On 15 October, the Council adopted decisions on the signature of two agreements between the EU and Singapore: a free trade agreement, and an investment protection agreement.
The EU and Singapore are expected to sign both agreements, as well as a partnership and cooperation agreement, on 19 October, in the margins of the ASEM summit, in Brussels.
The EU-Singapore trade and investment agreements are the first bilateral trade and investment agreements concluded between the EU and a member state of the Association of Southeast Asian Nations (ASEAN).
Singapore is by far the EU’s largest ASEAN partner, accounting for almost one third of EU-ASEAN trade in goods and services.
Bilateral trade in goods amounted €53.3 billion in 2017, with the EU exporting €33.16 billion, mainly cars and machinery, while importing € 20.14 billion, in particular chemicals, pharmaceuticals.
Before the agreement, almost all goods from the EU could already enter Singapore free of customs duties. The FTA will now eliminate the remaining tariffs within three to five years, depending on the product category. It will also remove technical and non-tariff barriers by recognizing the EU’s standards and safety tests in key areas, such as electronics, pharmaceuticals or car parts.
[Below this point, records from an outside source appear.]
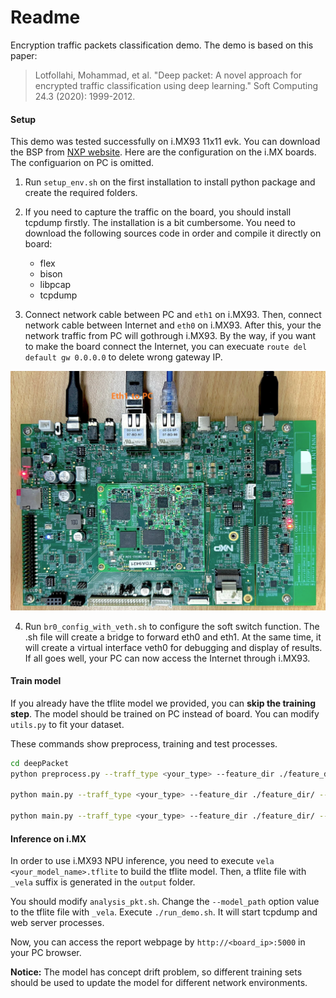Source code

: # Readme
Encryption traffic packets classification demo.
The demo is based on this paper:

> Lotfollahi, Mohammad, et al. "Deep packet: A novel approach for encrypted traffic classification using deep learning." Soft Computing 24.3 (2020): 1999-2012.

#### Setup

This demo was tested successfully on i.MX93 11x11 evk. You can download the BSP from [NXP website](https://www.nxp.com/design/design-center/software/embedded-software/i-mx-software/embedded-linux-for-i-mx-applications-processors:IMXLINUX). Here are the configuration on the i.MX boards. The configuarion on PC is omitted.

1. Run `setup_env.sh` on the first installation to install python package and create the required folders.

 2. If you need to capture the traffic on the board, you should install tcpdump firstly. The installation is a bit cumbersome. You need to download the following sources code in order and compile it directly on board:
	- flex
	- bison
	- libpcap
	- tcpdump

3. Connect network cable between PC and `eth1` on i.MX93. Then, connect network cable between Internet and `eth0` on i.MX93. After this, your the network traffic from PC will gothrough i.MX93. By the way, if you want to make the board connect the Internet, you can execuate `route del default gw 0.0.0.0` to delete wrong gateway IP.

![imx93](./imx93.png)

4. Run `br0_config_with_veth.sh` to configure the soft switch function. The .sh file will create a bridge to forward eth0 and eth1. At the same time, it will create a virtual interface veth0 for debugging and display of results. If all goes well, your PC can now access the Internet through i.MX93.
#### Train model
If you already have the tflite model we provided, you can **skip the training step**.
The model should be trained on PC instead of  board.
You can modify `utils.py` to fit your dataset.

These commands show preprocess, training and test processes.
```bash
cd deepPacket
python preprocess.py --traff_type <your_type> --feature_dir ./feature_dir --pcap_dir /path/to/pcaps/

python main.py --traff_type <your_type> --feature_dir ./feature_dir/ --output_dir ./output_dir/ --mode train

python main.py --traff_type <your_type> --feature_dir ./feature_dir/ --output_dir ./output_dir/ --mode test
```
  
#### Inference on i.MX
In order to use i.MX93 NPU inference, you need to execute `vela <your_model_name>.tflite` to build the tflite model.
Then, a tflite file with `_vela` suffix is generated in the `output` folder.

You should modify `analysis_pkt.sh`. Change the `--model_path` option value to the tflite file with `_vela`.
Execute `./run_demo.sh`. 
It will start tcpdump and web server processes.

Now, you can access the report webpage by `http://<board_ip>:5000` in your PC browser.

**Notice:** The model has concept drift problem, so different training sets should be used to update the model for different network environments.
For fisheries and processed agricultural products entering the EU, some tariffs will continue to be applied.
The FTA will lift restrictions in the services sector, where bilateral trade amounted €44.4 billion in 2016. The EU is Singapore’s biggest trading partner in services, while over 10 000 EU companies use Singapore as a hub to serve the whole region. The EU-Singapore trade deal is one of the first ‘new generation’ bilateral agreements. On top of the classical removal of customs duties and non-tariff barriers for trade in goods and services, it contains important provisions on intellectual property protection, investment liberalization, public procurement, competition and sustainable development.